Horrorspiele aus der Ego-Perspektive haben seit ein paar Jahren Hochkonjunktur, wobei viele Spiele dabei auf billige Jumpscares und Panik, anstatt interessantes Gameplay setzen. „Those Who Remain“, das neue Spiel vom kleinen Entwicklerstudio Camel 101 und herausgebracht von Wired Productions setzt hingegen auf eine dichte Geschichte und psychologischen Horror à la Silent Hill oder Alan Wake. Um herauszufinden, ob das Konzept dabei aufgeht und wie der Grusel aus der Ego-Perspektive funktioniert, habe ich mir das Spiel, das mir freundlicherweise bereits vor dem Release am 28.05.2020 in der PS4-Version zur Verfügung gestellt wurde, für euch angesehen.

Die Geschichte beginnt dabei höchst mysteriös, als es unseren Hauptcharakter namens Edward in die verschlafene Kleinstadt Dormont verschlägt. Edward hatte im Grunde alles: Eine wunderschöne und ihn liebende Ehefrau, ein süße Tochter und im Grunde alles, das sein Leben komplett machen sollte. Dennoch findet er sich etliche Whiskeys zu später Stunde vor dem Golden Oak Motel wieder, um sich mit seiner Affäre zu treffen. Zwar ist er fest entschlossen sich seinen Fehlern ein für alle Mal zu stellen und die Affäre zu beenden, doch das Schicksal hat anscheinend andere Pläne. Als er am Hotel ankommt ist dieses Menschenleer und alles, was er findet sind Berichte und Zeitungsausschnitte über merkwürdige Vorkommnisse in der Gegend. Als plötzlich das eigentlich stillgelegte Telefon klingelt, ihm eine verzerrte Kinderstimme sagt, dass er um alles im Licht bleiben muss und dann auch noch sein Auto gestohlen wird, beginnt seine Reise in eine verzerrte Welt, in der die Dunkelheit den sicheren Tod bedeutet und er feststellen muss, dass er sich nicht nur seinen eigenen Dämonen stellen muss, um zu überleben…

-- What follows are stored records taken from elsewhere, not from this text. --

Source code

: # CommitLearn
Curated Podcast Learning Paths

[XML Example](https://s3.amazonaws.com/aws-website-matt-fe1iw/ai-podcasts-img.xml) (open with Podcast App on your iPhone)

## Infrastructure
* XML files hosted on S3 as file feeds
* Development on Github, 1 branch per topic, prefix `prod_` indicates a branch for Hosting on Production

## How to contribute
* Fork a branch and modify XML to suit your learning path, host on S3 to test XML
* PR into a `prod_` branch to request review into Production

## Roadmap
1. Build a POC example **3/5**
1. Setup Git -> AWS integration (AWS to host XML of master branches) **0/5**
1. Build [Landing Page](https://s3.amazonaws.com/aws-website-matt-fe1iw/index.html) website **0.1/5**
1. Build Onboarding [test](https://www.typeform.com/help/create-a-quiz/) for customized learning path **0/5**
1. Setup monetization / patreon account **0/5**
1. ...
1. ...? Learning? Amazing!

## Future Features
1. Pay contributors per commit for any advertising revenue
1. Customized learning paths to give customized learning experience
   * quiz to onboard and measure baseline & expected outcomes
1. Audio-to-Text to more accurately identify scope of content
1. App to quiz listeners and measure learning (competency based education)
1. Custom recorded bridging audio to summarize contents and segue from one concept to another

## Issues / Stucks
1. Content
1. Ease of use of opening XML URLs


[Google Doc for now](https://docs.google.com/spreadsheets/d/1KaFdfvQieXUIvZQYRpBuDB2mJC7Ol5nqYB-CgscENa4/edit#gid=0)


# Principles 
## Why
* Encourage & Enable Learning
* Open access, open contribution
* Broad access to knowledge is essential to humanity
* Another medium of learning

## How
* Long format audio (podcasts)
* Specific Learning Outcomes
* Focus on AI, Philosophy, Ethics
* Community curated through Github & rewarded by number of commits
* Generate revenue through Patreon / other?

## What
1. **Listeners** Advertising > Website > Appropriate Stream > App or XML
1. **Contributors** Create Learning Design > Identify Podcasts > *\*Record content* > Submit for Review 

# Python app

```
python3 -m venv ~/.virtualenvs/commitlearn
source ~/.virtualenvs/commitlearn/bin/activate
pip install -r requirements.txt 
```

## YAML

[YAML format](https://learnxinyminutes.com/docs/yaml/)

Von dort an schlagen wir uns durch eine feindliche Umgebung. In jeder dunklen Ecke blicken uns blau-leuchtende Augen an, die uns regungslos fokussieren. Wenn wir uns zu lang in der Dunkelheit aufhalten, oder den Schattengestalten zu nahe kommen, sterben wir und müssen daher versuchen sicherzustellen, dass das wir auf unserem Weg nicht das Licht verlassen. Um das sicherzustellen müssen wir einige Rätsel überwinden, die sicherstellen, dass das geschieht. Die Grenzen zwischen Realität und Alptraum verwischen sich untereinander, was stark an die zwei unterschiedlichen Realitätsebenen von Silent Hill erinnert und Aktionen in der einen Realitätsebene können Auswirkungen auf die andere haben. Als Unterschied zu Silent Hill oder Alan Wake, die eindeutig eine starke Inspiration darstellen, verzichtet das Spiel aber auf Kämpfe, sondern wir müssen unseren Kopf, statt unsere Fäuste sprechen lassen. Im Spielverlauf gibt es dabei auch einige interessante und überraschende Wendungen, die ich selbstverständlich nicht spoilern werde. Nur so viel: Nichts ist so, wie es anfangs scheint und man kann nicht unbedingt allem glauben, was man sieht…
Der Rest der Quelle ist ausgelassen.